In response to an anonymous reviewer, in May 2017 one author (ARJ) searched DOAJ (the Directory of Open Access Journals) and Google Scholar for subsequent publication of any of the abstracts determined unpublished by the above strategy. The search strategy was modified to be consistent with the PubMed and EMBASE searches. On DOAJ we searched separately for each of the first or last author, and if more than 30 publications were listed, we added (separately, one at a time) each of two subject terms from the abstract title.
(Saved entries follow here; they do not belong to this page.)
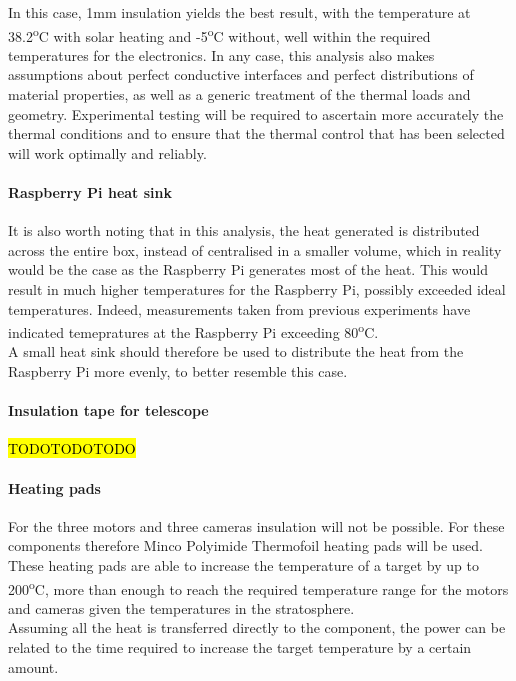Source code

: In this case, 1mm insulation yields the best result, with the temperature at 38.2\textsuperscript{o}C with solar heating and -5\textsuperscript{o}C without, well within the required temperatures for the electronics. In any case, this analysis also makes assumptions about perfect conductive interfaces and perfect distributions of material properties, as well as a generic treatment of the thermal loads and geometry. Experimental testing will be required to ascertain more accurately the thermal conditions and to ensure that the thermal control that has been selected will work optimally and reliably. 


\paragraph{Raspberry Pi heat sink}

It is also worth noting that in this analysis, the heat generated is distributed across the entire box, instead of centralised in a smaller volume, which in reality would be the case as the Raspberry Pi generates most of the heat. This would result in much higher temperatures for the Raspberry Pi, possibly exceeded ideal temperatures. Indeed, measurements taken from previous experiments have indicated temepratures at the Raspberry Pi exceeding 80\textsuperscript{o}C. \\

A small heat sink should therefore be used to distribute the heat from the Raspberry Pi more evenly, to better resemble this case. 

\paragraph{Insulation tape for telescope}
\hl{TODOTODOTODO}


\paragraph{Heating pads}
For the three motors and three cameras insulation will not be possible. For these components therefore Minco Polyimide Thermofoil heating pads will be used. These heating pads are able to increase the temperature of a target by up to 200\textsuperscript{o}C, more than enough to reach the required temperature range for the motors and cameras given the temperatures in the stratosphere.\\

Assuming all the heat is transferred directly to the component, the power can be related to the time required to increase the target temperature by a certain amount.

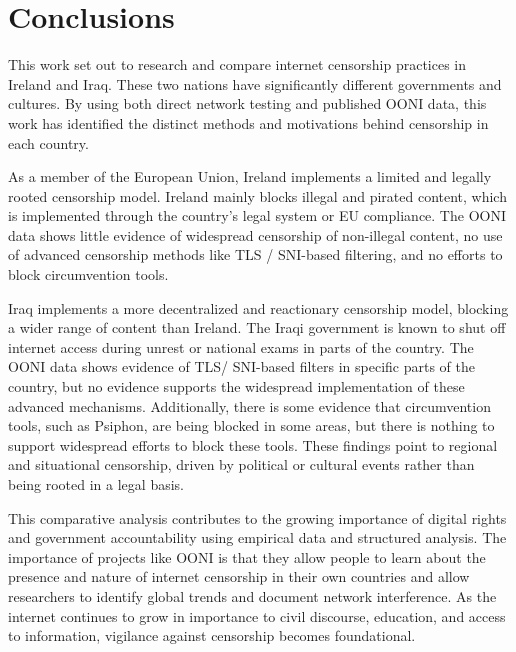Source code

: \chapter{Conclusions}

This work set out to research and compare internet censorship practices in Ireland and Iraq. These two nations have significantly different governments and cultures. By using both direct network testing and published OONI data, this work has identified the distinct methods and motivations behind censorship in each country. 

As a member of the European Union, Ireland implements a limited and legally rooted censorship model. Ireland mainly blocks illegal and pirated content, which is implemented through the country's legal system or EU compliance. The OONI data shows little evidence of widespread censorship of non-illegal content, no use of advanced censorship methods like TLS / SNI-based filtering, and no efforts to block circumvention tools.

Iraq implements a more decentralized and reactionary censorship model, blocking a wider range of content than Ireland. The Iraqi government is known to shut off internet access during unrest or national exams in parts of the country. The OONI data shows evidence of TLS/ SNI-based filters in specific parts of the country, but no evidence supports the widespread implementation of these advanced mechanisms. Additionally, there is some evidence that circumvention tools, such as Psiphon, are being blocked in some areas, but there is nothing to support widespread efforts to block these tools. These findings point to regional and situational censorship, driven by political or cultural events rather than being rooted in a legal basis.

This comparative analysis contributes to the growing importance of digital rights and government accountability using empirical data and structured analysis. The importance of projects like OONI is that they allow people to learn about the presence and nature of internet censorship in their own countries and allow researchers to identify global trends and document network interference. As the internet continues to grow in importance to civil discourse, education, and access to information, vigilance against censorship becomes foundational.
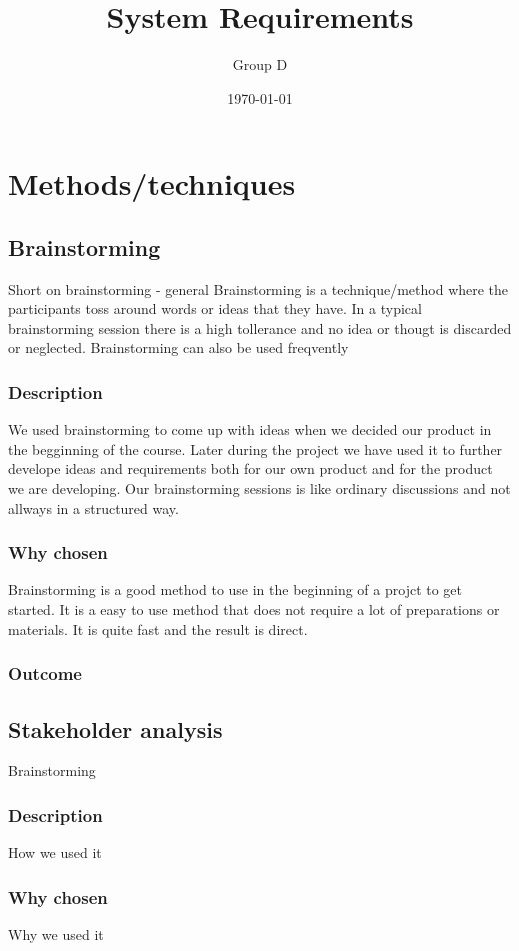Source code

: \documentclass[a4paper]{article}
\title{System Requirements}
\author{Group D}
\date{\today}
\begin{document}
  \tableofcontents

  \section{Methods/techniques}
  \subsection{Brainstorming}
  Short on brainstorming - general
  Brainstorming is a technique/method where the participants toss around words or ideas that they have. In a typical brainstorming session there is a high tollerance and no idea or thougt is discarded or neglected. Brainstorming can also be used freqvently 
    \subsubsection{Description}
    We used brainstorming to come up with ideas when we decided our product in the begginning of the course. Later during the project we have used it to further develope ideas and requirements both for our own product and for the product we are developing. Our brainstorming sessions is like ordinary discussions and not allways in a structured way.
    \subsubsection{Why chosen}

    Brainstorming is a good method to use in the beginning of a projct to get started. It is a easy to use method that does not require a lot of preparations or materials. It is quite fast and the result is direct. 

    \subsubsection{Outcome}
    
    \subsection{Stakeholder analysis}
    Brainstorming
    \subsubsection{Description}
    How we used it
    \subsubsection{Why chosen}
    Why we used it
\end{document}
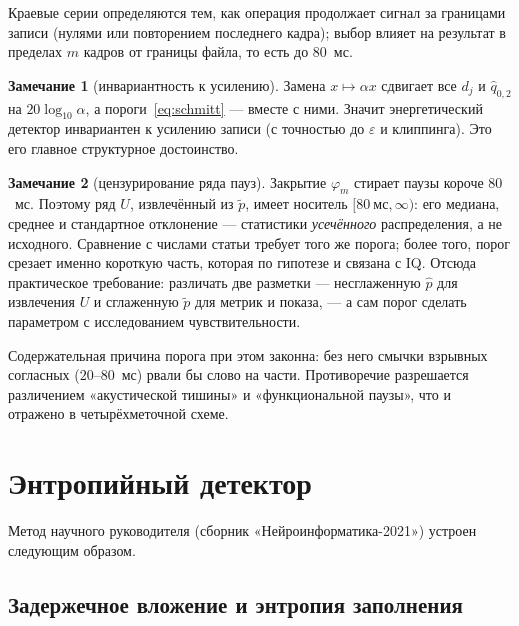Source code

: \documentclass[11pt,a4paper]{article}
\theoremstyle{definition}
\newtheorem{zam}{Замечание}[section]
\theoremstyle{plain}
\begin{document}
Краевые серии определяются тем, как операция продолжает сигнал за границами
записи (нулями или повторением последнего кадра); выбор влияет на результат в
пределах $m$ кадров от границы файла, то есть до $80$~мс.

\begin{zam}[инвариантность к усилению]\label{zam:gain}
Замена $x\mapsto\alpha x$ сдвигает все $d_j$ и $\hat q_{0{,}2}$ на
$20\log_{10}\alpha$, а пороги~\eqref{eq:schmitt} --- вместе с ними. Значит
энергетический детектор инвариантен к усилению записи (с точностью до
$\varepsilon$ и клиппинга). Это его главное структурное достоинство.
\end{zam}

\begin{zam}[цензурирование ряда пауз]\label{zam:censor}
Закрытие $\varphi_m$ стирает паузы короче $80$~мс. Поэтому ряд $U$, извлечённый
из $\tilde p$, имеет носитель $[80\ \text{мс},\infty)$: его медиана, среднее и
стандартное отклонение --- статистики \emph{усечённого} распределения, а не
исходного. Сравнение с числами статьи требует того же порога; более того,
порог срезает именно короткую часть, которая по гипотезе и связана с IQ.
Отсюда практическое требование: различать две разметки --- несглаженную $\hat p$
для извлечения $U$ и сглаженную $\tilde p$ для метрик и показа, --- а сам порог
сделать параметром с исследованием чувствительности.
\end{zam}

Содержательная причина порога при этом законна: без него смычки взрывных
согласных ($20$--$80$~мс) рвали бы слово на части. Противоречие разрешается
различением «акустической тишины» и «функциональной паузы», что и отражено в
четырёхметочной схеме.

\section{Энтропийный детектор}

Метод научного руководителя (сборник «Нейроинформатика-2021») устроен
следующим образом.

\subsection{Задержечное вложение и энтропия заполнения}
\end{document}
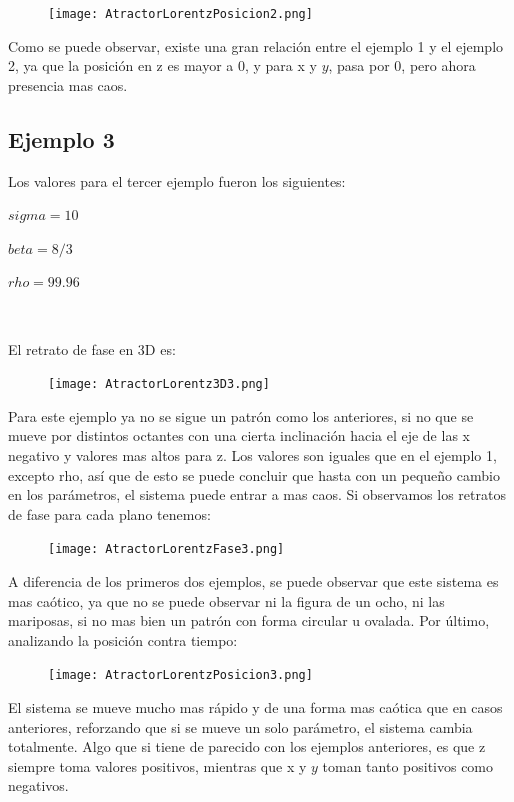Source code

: \documentclass[12pt]{article}
\begin{document}
\begin{figure}[h!]
    \centering
\texttt{[image: AtractorLorentzPosicion2.png]}
\end{figure}

Como se puede observar, existe una gran relación entre el ejemplo 1 y el ejemplo 2, ya que la posición en z es mayor a 0, y para x y $y$, pasa por 0, pero ahora presencia mas caos. 

\subsection{Ejemplo 3}
Los valores para el tercer ejemplo fueron los siguientes: \\

\centerline{$ sigma = 10$}
\centerline{$ beta = 8/3$}
\centerline{$ rho = 99.96$}
$    $

\pagebreak

El retrato de fase en 3D es:

\begin{figure}[h!]
    \centering
\texttt{[image: AtractorLorentz3D3.png]}
\end{figure}

Para este ejemplo ya no se sigue un patrón como los anteriores, si no que se mueve por distintos octantes con una cierta inclinación hacia el eje de las x negativo y valores mas altos para z. Los valores son iguales que en el ejemplo 1, excepto rho, así que de esto se puede concluir que hasta con un pequeño cambio en los parámetros, el sistema puede entrar a mas caos. Si observamos los retratos de fase para cada plano tenemos:

\begin{figure}[h!]
    \centering
\texttt{[image: AtractorLorentzFase3.png]}
\end{figure}

A diferencia de los primeros dos ejemplos, se puede observar que este sistema es mas caótico, ya que no se puede observar ni la figura de un ocho, ni las mariposas, si no mas bien un patrón con forma circular u ovalada. Por último, analizando la posición contra tiempo:

\pagebreak

\begin{figure}[h!]
    \centering
\texttt{[image: AtractorLorentzPosicion3.png]}
\end{figure}

El sistema se mueve mucho mas rápido y de una forma mas caótica que en casos anteriores, reforzando que si se mueve un solo parámetro, el sistema cambia totalmente. Algo que si tiene de parecido con los ejemplos anteriores, es que z siempre toma valores positivos, mientras que x y $y$ toman tanto positivos como negativos.
\end{document}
On Google Scholar we searched for each of the first or last author, added (separately, one at a time) each of two subject terms from the abstract title into the “contains all of the words” box, and limited the search to from years 2007 to 2017. We screened all returned titles, and if necessary, abstracts and full text, up to and including 5 pages of each search result.
Finally, as suggested by another reviewer, we emailed an author of each unpublished abstract to ask if the abstract had been published in full, and if so, to provide the citation. For each abstract, one author (ARJ) searched PubMed for the abstract author (starting with first author, and if no email found, last author, second author, second last author, etc.) in order to obtain a corresponding author email address. To be sure this was a current email for the correct abstract author, the address was to be from a publication since 2010, and on a topic related to the abstract, preferably with a same coauthor(s) as in the abstract. If the email was returned undeliverable, the search was repeated to obtain another of the abstract authors’ email. For the 3 emails that remained undeliverable we identified a current corresponding co-author of a publication with the target author, and asked this contact to forward the request.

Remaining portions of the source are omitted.